Exercise details - Below is a block of records. Copy every line in it that contains the word "makeimage".

** Opening Source material block **

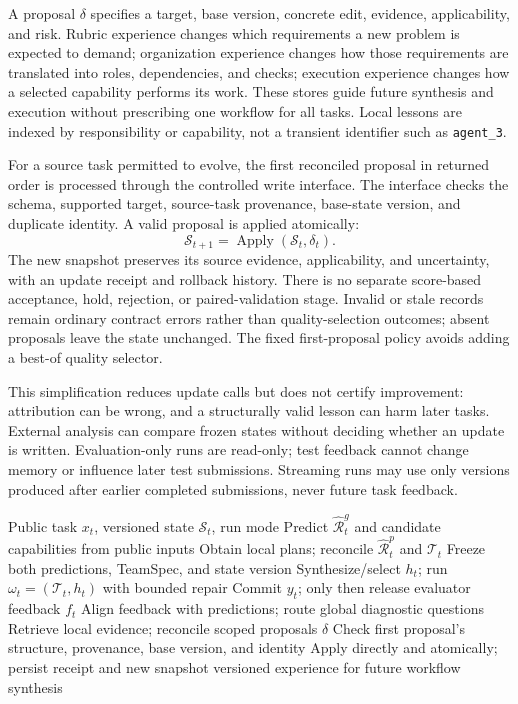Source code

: \documentclass[11pt]{article}
\newcommand{\state}{\mathcal{S}}
\newcommand{\rub}{\widehat{\mathcal{R}}}
\newcommand{\team}{\mathcal{T}}
\begin{document}
A proposal $\delta$ specifies a target, base version, concrete edit, evidence, applicability, and risk. Rubric experience changes which requirements a new problem is expected to demand; organization experience changes how those requirements are translated into roles, dependencies, and checks; execution experience changes how a selected capability performs its work. These stores guide future synthesis and execution without prescribing one workflow for all tasks. Local lessons are indexed by responsibility or capability, not a transient identifier such as \texttt{agent\_3}.

For a source task permitted to evolve, the first reconciled proposal in returned order is processed through the controlled write interface. The interface checks the schema, supported target, source-task provenance, base-state version, and duplicate identity. A valid proposal is applied atomically:
\begin{equation}
\state_{t+1}=\operatorname{Apply}(\state_t,\delta_t).
\label{eq:update}
\end{equation}
The new snapshot preserves its source evidence, applicability, and uncertainty, with an update receipt and rollback history. There is no separate score-based acceptance, hold, rejection, or paired-validation stage. Invalid or stale records remain ordinary contract errors rather than quality-selection outcomes; absent proposals leave the state unchanged. The fixed first-proposal policy avoids adding a best-of quality selector.

This simplification reduces update calls but does not certify improvement: attribution can be wrong, and a structurally valid lesson can harm later tasks. External analysis can compare frozen states without deciding whether an update is written. Evaluation-only runs are read-only; test feedback cannot change memory or influence later test submissions. Streaming runs may use only versions produced after earlier completed submissions, never future task feedback.

\begin{algorithm}[t]
\caption{JIT-Compose: synthesize, execute, and retain}
\label{alg:cycle}
\small
\begin{algorithmic}[1]
\Require Public task $x_t$, versioned state $\state_t$, run mode
\State Predict $\rub_t^g$ and candidate capabilities from public inputs
\State Obtain local plans; reconcile $\rub_t^p$ and $\team_t$
\State Freeze both predictions, TeamSpec, and state version
\State Synthesize/select $h_t$; run $\omega_t=(\team_t,h_t)$ with bounded repair
\State Commit $y_t$; only then release evaluator feedback $f_t$
\State Align feedback with predictions; route global diagnostic questions
\State Retrieve local evidence; reconcile scoped proposals $\delta$
\State Check first proposal's structure, provenance, base version, and identity
\State Apply directly and atomically; persist receipt and new snapshot
\EndIf
\State \Return versioned experience for future workflow synthesis
\end{algorithmic}
\end{algorithm}
\end{document}

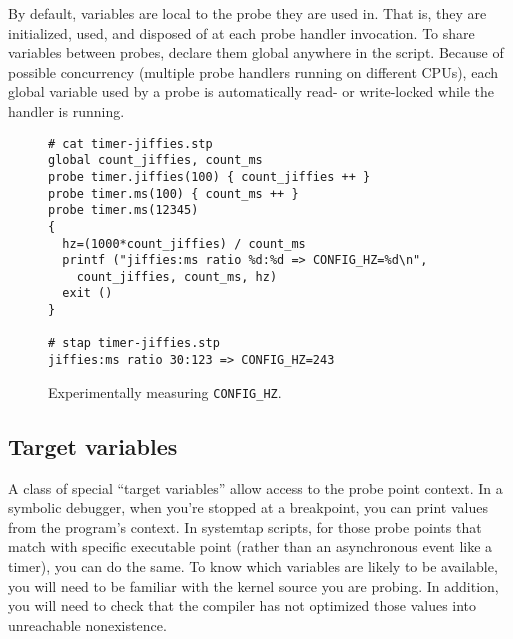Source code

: \documentclass{article}
\newenvironment{boxedminipage}%
    {\begin{makeimage}\begin{center}\begin{Sbox}\begin{minipage}}%
    {\end{minipage}\end{Sbox}\fbox{\TheSbox}\end{center}\end{makeimage}}
\renewcommand{\nomenclature}[2]{}
\begin{document}
By default, variables are local to the probe they are used in.  That
is, they are initialized, used, and disposed of at each probe handler
invocation.  To share variables between probes, declare them global
anywhere in the script.  Because of possible concurrency (multiple
probe handlers running on different CPUs), each global variable used
by a probe is automatically read- or write-locked while the handler is
running.  \nomenclature{global variable}{A scalar, array, or aggregate that was
named in a \verb+global+ declaration, sharing that object amongst all
probe handlers and functions executed during a systemtap session.}
\nomenclature{locking}{An automated facility used by systemtap to
protect global variables against concurrent modification and/or
access.}

\begin{figure}[!ht]
\begin{boxedminipage}{4.5in}
\begin{verbatim}
# cat timer-jiffies.stp
global count_jiffies, count_ms
probe timer.jiffies(100) { count_jiffies ++ }
probe timer.ms(100) { count_ms ++ }
probe timer.ms(12345) 
{
  hz=(1000*count_jiffies) / count_ms
  printf ("jiffies:ms ratio %d:%d => CONFIG_HZ=%d\n",
    count_jiffies, count_ms, hz)
  exit ()
}

# stap timer-jiffies.stp
jiffies:ms ratio 30:123 => CONFIG_HZ=243
\end{verbatim}
\end{boxedminipage}
\caption{Experimentally measuring {\tt CONFIG\_HZ}.}
\label{fig:timer-jiffies}
\end{figure}

\subsection{Target variables}

A class of special ``target variables'' allow access to the probe
point context.  \nomenclature{target variable}{A value that may be
extracted from the kernel context of the probe point, such as a
parameter or local variable within a probed function.}  In a symbolic
debugger, when you're stopped at a breakpoint, you can print values
from the program's context.  In systemtap scripts, for those probe
points that match with specific executable point (rather than an
asynchronous event like a timer), you can do the same.  To know which
variables are likely to be available, you will need to be familiar
with the kernel source you are probing.  In addition, you will need to
check that the compiler has not optimized those values into
unreachable nonexistence.
\end{document}
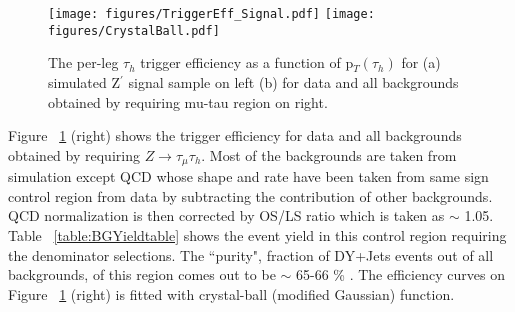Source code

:\begin{figure}[tbh!]
  \centering
    \texttt{[image: figures/TriggerEff\_Signal.pdf]}
    \texttt{[image: figures/CrystalBall.pdf]}
  \caption{The per-leg $\tau_{h}$ trigger efficiency as a function of p$_{T}(\tau_{h})$ for (a) simulated Z$^{\prime}$ signal sample on left (b) for data and all backgrounds obtained by requiring mu-tau region on right.}
  \label{fig:trigger}
\end{figure}

Figure ~\ref{fig:trigger} (right) shows the trigger efficiency for data and all backgrounds obtained by requiring $Z\to\tau_{\mu} \tau_{h}$. Most of the backgrounds are taken from simulation except QCD whose shape and rate have been taken from same sign control region from data by subtracting the contribution of other backgrounds. QCD normalization is  then corrected by OS/LS ratio which is taken as $\sim$ 1.05. Table ~\ref{table:BGYieldtable} shows the event yield in this control region requiring the denominator selections. The ``purity", fraction of DY+Jets events out of all backgrounds, of this region comes out to be $\sim$ 65-66 \% . The efficiency curves on Figure ~\ref{fig:trigger} (right) is fitted with crystal-ball (modified Gaussian) function.

\begin{table}[!htpb]
   \caption{Event rate in mu-tau control region after requiring denominator level selections }
   \label{table:BGYieldtable} %
 \end{table}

** Closing Source material block **

Result below -
    {\begin{makeimage}\begin{center}\begin{Sbox}\begin{minipage}}%
    {\end{minipage}\end{Sbox}\fbox{\TheSbox}\end{center}\end{makeimage}}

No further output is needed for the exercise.